US Debt Limit Talks Stall as McCarthy Accuses White House of Backtracking
House Speaker Kevin McCarthy has accused the White House of backtracking on talks regarding raising the US debt limit. McCarthy does not expect any progress until President Joe Biden returns to the US from the Group of Seven (G7) summit in Japan.
Republicans vs. White House: Differences over Spending Cuts
Republicans and the White House are disputing over spending cuts. GOP lawmakers are demanding spending cuts as a condition for raising the federal borrowing limit. Lawmakers from both parties have stepped up their attacks on each other as talks have stalled – despite showing signs of progress earlier in the week.
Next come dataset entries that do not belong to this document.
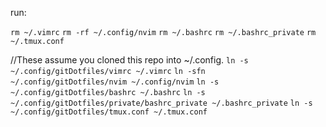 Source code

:run:

`rm ~/.vimrc`
`rm -rf ~/.config/nvim`
`rm ~/.bashrc`
`rm ~/.bashrc_private`
`rm ~/.tmux.conf`

//These assume you cloned this repo into ~/.config.
`ln -s ~/.config/gitDotfiles/vimrc ~/.vimrc`
`ln -sfn ~/.config/gitDotfiles/nvim ~/.config/nvim`
`ln -s ~/.config/gitDotfiles/bashrc ~/.bashrc`
`ln -s ~/.config/gitDotfiles/private/bashrc_private ~/.bashrc_private`
`ln -s ~/.config/gitDotfiles/tmux.conf ~/.tmux.conf`


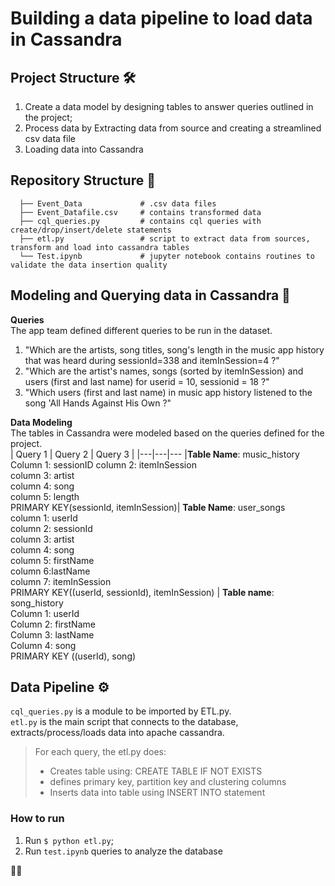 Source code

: # Building a data pipeline to load data in Cassandra 
## Project Structure 🛠
1. Create a data model by designing tables to answer queries outlined in the project; 
2. Process data by Extracting data from source and creating a streamlined csv data file  
3. Loading data into Cassandra

## Repository Structure  📂
      ├── Event_Data             # .csv data files   
      ├── Event_Datafile.csv     # contains transformed data    
      ├── cql_queries.py         # contains cql queries with create/drop/insert/delete statements    
      ├── etl.py                 # script to extract data from sources, transform and load into cassandra tables    
      └── Test.ipynb             # jupyter notebook contains routines to validate the data insertion quality     

## Modeling and Querying data in Cassandra  💾
**Queries** <br>
The app team defined different queries to be run in the dataset.  <br>

1. "Which are the artists, song titles, song's length in the music app history that was heard during sessionId=338 and itemInSession=4 ?"
2. "Which are the artist's names, songs (sorted by itemInSession) and users (first and last name) for userid = 10, sessionid = 18 ?"  
3. "Which users (first and last name) in music app history listened to the song 'All Hands Against His Own ?" 

**Data Modeling** <br>
The tables in Cassandra were modeled based on the queries defined for the project. <br>
| Query 1 | Query 2 | Query 3 |
|---|---|---
|**Table Name**: music_history <br> Column 1: sessionID column 2: itemInSession  <br> column 3: artist  <br> column 4: song  <br> column 5: length  <br>  PRIMARY KEY(sessionId, itemInSession)| **Table Name**: user_songs <br> column 1: userId <br> column 2: sessionId <br> column 3: artist <br> column 4: song <br> column 5: firstName <br> column 6:lastName <br> column 7: itemInSession <br> PRIMARY KEY((userId, sessionId), itemInSession) | **Table name**: song_history <br> Column 1: userId <br> Column 2: firstName <br> Column 3: lastName <br> Column 4: song <br> PRIMARY KEY ((userId), song)



## Data Pipeline ⚙
`cql_queries.py` is a module to be imported by ETL.py.   <br>
`etl.py` is the main script that connects to the database, extracts/process/loads data into apache cassandra. <br>
> For each query, the etl.py does: <br>
> - Creates table using: CREATE TABLE IF NOT EXISTS <br>
> - defines primary key, partition key and clustering columns <br>
> - Inserts data into table using INSERT INTO statement  <br>

### How to run <br>
1. Run `$ python etl.py`; <br>
2. Run `test.ipynb` queries to analyze the database 

🐱‍👤
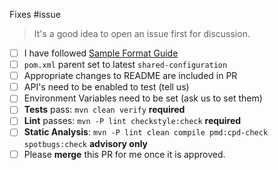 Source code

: Fixes #issue

> It's a good idea to open an issue first for discussion.

- [ ] I have followed [Sample Format Guide](https://github.com/GoogleCloudPlatform/java-docs-samples/blob/main/SAMPLE_FORMAT.md)
- [ ] `pom.xml` parent set to latest `shared-configuration`
- [ ] Appropriate changes to README are included in PR
- [ ] API's need to be enabled to test (tell us)
- [ ] Environment Variables need to be set (ask us to set them)
- [ ] **Tests** pass:   `mvn clean verify` **required**
- [ ] **Lint**  passes: `mvn -P lint checkstyle:check` **required**
- [ ] **Static Analysis**:  `mvn -P lint clean compile pmd:cpd-check spotbugs:check` **advisory only**
- [ ] Please **merge** this PR for me once it is approved.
For a deal to succeed, spending cuts must be significant enough to pacify conservative Republicans, who have backed McCarthy’s speakership on the condition that he extract serious spending reforms without raising taxes or slashing military spending and veterans’ benefits.
Palatable to Democrats
Apart from satisfying the Republicans, the White House must also prepare a plan palatable to the Democrats, who hold a Senate majority, and will likely require providing support between 50 and 100 votes in the House. Few in President Biden’s party want to see domestic programs cut, especially without corresponding cuts to the Pentagon budget or the closing of tax loopholes used by the wealthy and large corporations.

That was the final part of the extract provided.